John Barrymore (born John Sidney Blyth; February 14 or 15, 1882 – May 29, 1942) was an American actor on stage, screen and radio. A member of the Drew and Barrymore theatrical families, he initially tried to avoid the stage, and briefly attempted a career as an artist, but appeared on stage together with his father Maurice in 1900, and then his sister Ethel the following year. He began his career in 1903 and first gained attention as a stage actor in light comedy, then high drama, culminating in productions of Justice (1916), Richard III (1920) and Hamlet (1922); his portrayal of Hamlet led to him being called the "greatest living American tragedian".

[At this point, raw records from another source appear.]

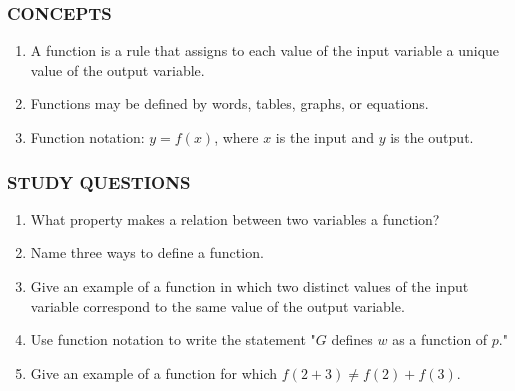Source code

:\documentclass[10pt,]{book}
\theoremstyle{plain}
\theoremstyle{definition}
\theoremstyle{definition}
\theoremstyle{definition}
\theoremstyle{definition}
\numberwithin{equation}{part}
\begin{document}
\subsubsection[{CONCEPTS}]{CONCEPTS}\label{subsubsection-6}
\leavevmode%
\begin{enumerate}[label=\arabic*]
\item\hypertarget{li-327}{}A function is a rule that assigns to each value of the input variable a unique value of the output variable.%
\item\hypertarget{li-328}{}Functions may be defined by words, tables, graphs, or equations.%
\item\hypertarget{li-329}{}Function notation: \(y = f (x)\), where \(x\) is the input and \(y\) is the output.%
\end{enumerate}
%
\typeout{************************************************}
\typeout{************************************************}
\subsubsection[{STUDY QUESTIONS}]{STUDY QUESTIONS}\label{subsubsection-7}
\leavevmode%
\begin{enumerate}[label=\arabic*]
\item\hypertarget{li-330}{}What property makes a relation between two variables a function?%
\item\hypertarget{li-331}{}Name three ways to define a function.%
\item\hypertarget{li-332}{}Give an example of a function in which two distinct values of the input variable correspond to the same value of the output variable.%
\item\hypertarget{li-333}{}Use function notation to write the statement "\(G\) defines \(w\) as a function of \(p\)."%
\item\hypertarget{li-334}{}Give an example of a function for which \(f (2 + 3)\ne f (2) + f (3)\).%
\end{enumerate}
%
\typeout{************************************************}
\typeout{************************************************}
\end{document}
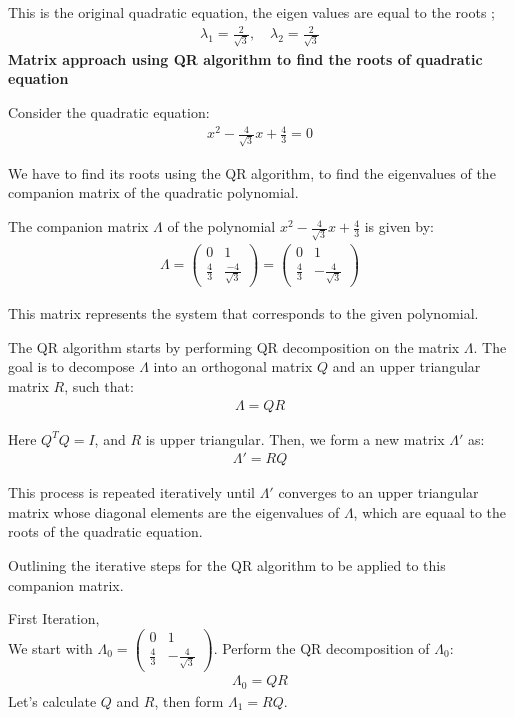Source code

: \documentclass[journal]{IEEEtran}
\begin{document}
This is the original quadratic equation, the eigen values are equal to the roots ;
\begin{align}
    \lambda_1 = \frac{2}{\sqrt{3}}, \quad \lambda_2 = \frac{2}{\sqrt{3}}
\end{align}
\textbf{Matrix approach using QR algorithm to find the roots of quadratic equation}

Consider the quadratic equation:
\begin{align}
    x^2 - \frac{4}{\sqrt{3}}x + \frac{4}{3} = 0
\end{align}

We have to find its roots using the QR algorithm, to find the eigenvalues of the companion matrix of the quadratic polynomial.

The companion matrix \( \Lambda \) of the polynomial  $x^2 - \frac{4}{\sqrt{3}}x +\frac{4}{3} $ is given by:
\begin{align}
\Lambda = \begin{pmatrix} 
0 & 1 \\
\frac{4}{3} & \frac{-4}{\sqrt{3}}
\end{pmatrix}
= \begin{pmatrix}
0 & 1 \\
\frac{4}{3} & -\frac{4}{\sqrt{3}}
\end{pmatrix}
\end{align}

This matrix represents the system that corresponds to the given polynomial.

The QR algorithm starts by performing QR decomposition on the matrix \( \Lambda \). The goal is to decompose \( \Lambda \) into an orthogonal matrix \( Q \) and an upper triangular matrix \( R \), such that:
\begin{align}
    \Lambda = QR
\end{align}

Here \( Q^T Q = I \), and \( R \) is upper triangular. Then, we form a new matrix \( \Lambda' \) as:
\begin{align}
    \Lambda' = RQ
\end{align}

This process is repeated iteratively until \( \Lambda' \) converges to an upper triangular matrix whose diagonal elements are the eigenvalues of \( \Lambda \), which are equaal to the roots of the quadratic equation.

Outlining the iterative steps for the QR algorithm to be applied to this companion matrix.

First Iteration,\\
We start with \( \Lambda_0 = \begin{pmatrix} 0 & 1 \\ \frac{4}{3} & -\frac{4}{\sqrt{3}} \end{pmatrix} \).
Perform the QR decomposition of \( \Lambda_0 \):
\begin{align}
    \Lambda_0 = QR
\end{align}
Let's calculate \( Q \) and \( R \), then form \( \Lambda_1 = RQ \).
\end{document}
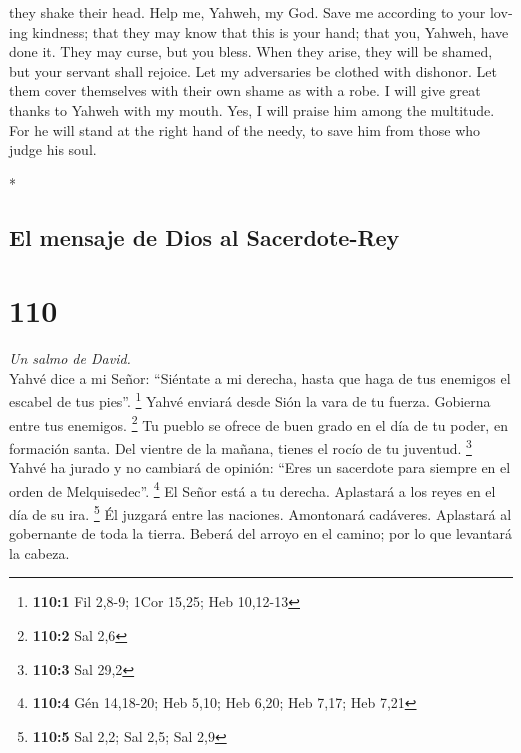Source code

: \begin{paracol}{2}
\begin{otherlanguage}{english}
they shake their head.  Help me, Yahweh, my God. Save me
according to your loving kindness;  that they may know
that this is your hand; that you, Yahweh, have done it. 
They may curse, but you bless. When they arise, they will be shamed, but
your servant shall rejoice.  Let my adversaries be
clothed with dishonor. Let them cover themselves with their own shame as
with a robe.  I will give great thanks to Yahweh with my
mouth. Yes, I will praise him among the multitude.  For
he will stand at the right hand of the needy, to save him from those who
judge his soul.

\end{otherlanguage}

\switchcolumn[0]*

\hypertarget{el-mensaje-de-dios-al-sacerdote-rey}{%
\subsection{El mensaje de Dios al
Sacerdote-Rey}\label{el-mensaje-de-dios-al-sacerdote-rey}}

\hypertarget{section-218}{%
\section{110}\label{section-218}}

\emph{Un salmo de David.}\\
 Yahvé dice a mi Señor: ``Siéntate a mi derecha, hasta que
haga de tus enemigos el escabel de tus pies''. \footnote{\textbf{110:1}
  Fil 2,8-9; 1Cor 15,25; Heb 10,12-13}  Yahvé enviará
desde Sión la vara de tu fuerza. Gobierna entre tus enemigos.
\footnote{\textbf{110:2} Sal 2,6}  Tu pueblo se ofrece de
buen grado en el día de tu poder, en formación santa. Del vientre de la
mañana, tienes el rocío de tu juventud. \footnote{\textbf{110:3} Sal
  29,2}  Yahvé ha jurado y no cambiará de opinión: ``Eres
un sacerdote para siempre en el orden de Melquisedec''. \footnote{\textbf{110:4}
  Gén 14,18-20; Heb 5,10; Heb 6,20; Heb 7,17; Heb 7,21} 
El Señor está a tu derecha. Aplastará a los reyes en el día de su ira.
\footnote{\textbf{110:5} Sal 2,2; Sal 2,5; Sal 2,9}  Él
juzgará entre las naciones. Amontonará cadáveres. Aplastará al
gobernante de toda la tierra.  Beberá del arroyo en el
camino; por lo que levantará la cabeza.


\end{paracol}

After a success as Hamlet in London in 1925, Barrymore left the stage for 14 years and instead focused entirely on films. In the silent film era, he was well received in such pictures as Dr. Jekyll and Mr. Hyde (1920), Sherlock Holmes (1922) and The Sea Beast (1926). During this period, he gained his nickname, the Great Profile. His stage-trained voice proved an asset when sound films were introduced, and three of his works, Grand Hotel (1932), Twentieth Century (1934) and Midnight (1939) have been inducted into the National Film Registry.
Barrymore's personal life has been the subject of much attention before and since his death. He struggled with alcohol abuse from the age of 14, was married and divorced four times, and declared bankruptcy later in life. Much of his later work involved self-parody and the portrayal of drunken has-beens. His obituary in The Washington Post observed that "with the passing of the years – and as his private life became more public – he became, despite his genius in the theater, a tabloid character." Although film historians have opined that Barrymore's "contribution to the art of cinematic acting began to fade" after the mid-1930s, Barrymore's biographer, Martin Norden, considers him to be "perhaps the most influential and idolized actor of his day".